This is a new style of article. Actually, it’s not even an article.
This is an email conversation that I had with Coach JC Smith, a local basketball coach. When Coach JC reached out to me, I also included Josh Petchel in the response. Josh has been training athletes in Phoenix, AZ, and I reach out to him periodically for advice.
I found that our responses to Coach JC’s question were worth sharing. Enjoy!
–Enter Coach JC–
I’ve been trying to find information to determine if lifting or training should happen before or after developing basketball specific skills? Maybe this is personal preference, but it would be nice to get some concrete evidence. There’s very little if any research on the sites I am looking at, even through NIH research engines.
Maybe we can combine resources for this?
I know my preference is to lift/train after I shoot or work on skill acquisition.
–From Me to Coach JC and Josh–
What up guys. First, the intro.
JC – I’ve included my buddy Josh Petchel in this response. Josh and I interned together at EXOS in Dallas, and our training philosophies are similar. He’s been doing big things out in Phoenix with the athletes he’s been training out there. I’m very interested in what his experience says on this topic.
Josh – Coach JC is a local basketball coach. He runs private skill sessions, and has very high level and succinct training regimens. I love the way he trains. Furthermore, he has an academic background in Exercise. He and I collaborated with his basketball athletes last fall. I would run his kids through warm-ups, plyometric, and movement training, and then he would run the skill session after. It’s rare to find a coach that has the desire and awareness to improve the physical capacities AND the skill set of his athletes the way Coach JC does.
Back to the question…
This is something that can be argued from both sides. For the sake of my response, I’m going to assume that there will be separate skill-specific practices that do not include weights or performance training. Assuming that, and assuming that the joint sessions will occur in addition to the skill-only training sessions, there are some concepts that I like to follow.
The general rule of thumb is to tackle the biggest priority first. For example, if the athletes/team needs to work on their shooting, then the skill segment should come first. If the athletes need to gain strength, then the lift should come first.
As you saw in our workouts last fall, the athletes performed at a lower skill level with you during the workouts that I first trained or conditioned them.
I have built a mental picture for myself that goes as following:
Let’s say each athlete has 10 “Units” of “Focus” to spend in each workout. It’s our job to decide where to use those units. A plyometric segment may require “1 unit,” a movement segment may require “2 Units,” and a conditioning, skill acquisition, or weight training segment may require “3 or 4 Units,” etc. To build a balanced athlete, your workouts must shift emphasis and adjust the “Expenditure” of the “Units” over the course of a training period.
From what I’ve seen and how I usually train, I typically will lift first. It can be argued that fatigue from the lift will create a scenario that closely reflects competition.
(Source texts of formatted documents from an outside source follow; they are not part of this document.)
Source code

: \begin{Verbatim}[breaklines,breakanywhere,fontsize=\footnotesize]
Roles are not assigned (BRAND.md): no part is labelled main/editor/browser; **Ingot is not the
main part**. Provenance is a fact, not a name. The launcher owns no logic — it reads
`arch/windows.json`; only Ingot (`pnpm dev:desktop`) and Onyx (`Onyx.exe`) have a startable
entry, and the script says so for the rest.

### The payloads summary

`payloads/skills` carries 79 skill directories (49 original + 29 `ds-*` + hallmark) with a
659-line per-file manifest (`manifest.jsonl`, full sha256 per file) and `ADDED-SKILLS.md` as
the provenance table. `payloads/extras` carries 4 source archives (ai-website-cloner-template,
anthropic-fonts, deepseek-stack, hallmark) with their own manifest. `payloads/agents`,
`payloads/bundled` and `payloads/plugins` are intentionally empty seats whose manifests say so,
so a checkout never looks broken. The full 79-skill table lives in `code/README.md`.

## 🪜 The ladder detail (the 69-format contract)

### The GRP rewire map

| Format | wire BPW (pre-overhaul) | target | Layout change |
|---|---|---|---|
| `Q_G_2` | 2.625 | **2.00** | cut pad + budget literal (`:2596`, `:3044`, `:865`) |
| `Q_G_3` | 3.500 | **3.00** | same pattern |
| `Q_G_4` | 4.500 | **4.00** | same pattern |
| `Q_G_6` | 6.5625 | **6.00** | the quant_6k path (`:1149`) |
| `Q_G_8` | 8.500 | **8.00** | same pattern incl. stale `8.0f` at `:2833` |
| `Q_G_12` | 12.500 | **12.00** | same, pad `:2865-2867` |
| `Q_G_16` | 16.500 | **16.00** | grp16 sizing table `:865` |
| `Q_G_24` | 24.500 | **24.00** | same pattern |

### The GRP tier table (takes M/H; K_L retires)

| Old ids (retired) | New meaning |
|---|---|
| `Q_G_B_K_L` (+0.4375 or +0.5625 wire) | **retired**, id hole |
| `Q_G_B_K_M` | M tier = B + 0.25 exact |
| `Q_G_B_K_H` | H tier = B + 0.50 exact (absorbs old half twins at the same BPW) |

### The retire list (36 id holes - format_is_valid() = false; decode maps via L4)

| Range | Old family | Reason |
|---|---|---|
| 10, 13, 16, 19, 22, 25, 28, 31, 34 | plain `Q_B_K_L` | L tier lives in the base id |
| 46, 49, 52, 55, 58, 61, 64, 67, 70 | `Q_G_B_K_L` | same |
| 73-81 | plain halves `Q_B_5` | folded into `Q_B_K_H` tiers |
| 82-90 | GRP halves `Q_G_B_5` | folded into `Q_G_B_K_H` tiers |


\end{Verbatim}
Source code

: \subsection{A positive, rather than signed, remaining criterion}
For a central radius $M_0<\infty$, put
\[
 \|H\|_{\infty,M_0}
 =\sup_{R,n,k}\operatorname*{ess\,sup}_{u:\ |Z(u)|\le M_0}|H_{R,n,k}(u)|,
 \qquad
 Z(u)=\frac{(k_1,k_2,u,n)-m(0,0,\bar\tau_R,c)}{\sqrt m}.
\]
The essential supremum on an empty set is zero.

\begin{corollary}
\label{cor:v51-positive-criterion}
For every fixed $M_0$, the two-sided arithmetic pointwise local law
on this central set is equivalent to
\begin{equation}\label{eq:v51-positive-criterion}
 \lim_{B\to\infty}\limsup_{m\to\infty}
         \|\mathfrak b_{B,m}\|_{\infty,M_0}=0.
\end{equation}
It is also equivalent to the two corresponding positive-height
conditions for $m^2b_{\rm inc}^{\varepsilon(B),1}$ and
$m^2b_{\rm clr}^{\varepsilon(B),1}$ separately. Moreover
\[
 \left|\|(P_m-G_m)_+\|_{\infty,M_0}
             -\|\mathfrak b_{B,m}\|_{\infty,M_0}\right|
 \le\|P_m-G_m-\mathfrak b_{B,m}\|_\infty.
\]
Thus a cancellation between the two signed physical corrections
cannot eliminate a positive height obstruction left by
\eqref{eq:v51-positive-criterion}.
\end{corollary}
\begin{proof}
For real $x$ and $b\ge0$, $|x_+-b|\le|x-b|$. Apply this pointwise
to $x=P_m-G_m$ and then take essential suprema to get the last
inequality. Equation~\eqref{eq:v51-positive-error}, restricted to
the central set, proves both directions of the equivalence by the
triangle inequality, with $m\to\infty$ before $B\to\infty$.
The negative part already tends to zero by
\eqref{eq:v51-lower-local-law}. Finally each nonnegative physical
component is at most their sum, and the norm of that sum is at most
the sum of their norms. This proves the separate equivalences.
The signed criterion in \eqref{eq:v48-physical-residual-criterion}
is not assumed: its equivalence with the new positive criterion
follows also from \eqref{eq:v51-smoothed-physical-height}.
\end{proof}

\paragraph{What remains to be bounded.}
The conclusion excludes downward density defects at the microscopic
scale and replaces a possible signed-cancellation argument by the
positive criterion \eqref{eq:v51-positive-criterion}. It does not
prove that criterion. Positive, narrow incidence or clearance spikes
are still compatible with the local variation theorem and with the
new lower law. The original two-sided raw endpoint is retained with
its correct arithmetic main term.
Also, this sequence gives the athlete an opportunity to immediately translate the movements they practiced in the lift to the court. This immediate correlation is important.
That being said, it’s also necessary for athletes to enter skill sessions fresh. If you consider a scenario when an athlete is constantly going to a shooting workout after bench pressing, it’s easy to assume their shooting mechanics will never develop properly.
Lots to consider, this is a great question. Looking forward to see if Josh has any insight as well. I will look into my research sources and see if I can find any hard tested evidence.
–From Josh to JC and Me–
Levi and JC,
I would agree with Levi’s concept of “units” per session and that athletes can only handle so much physical and mental stimulus.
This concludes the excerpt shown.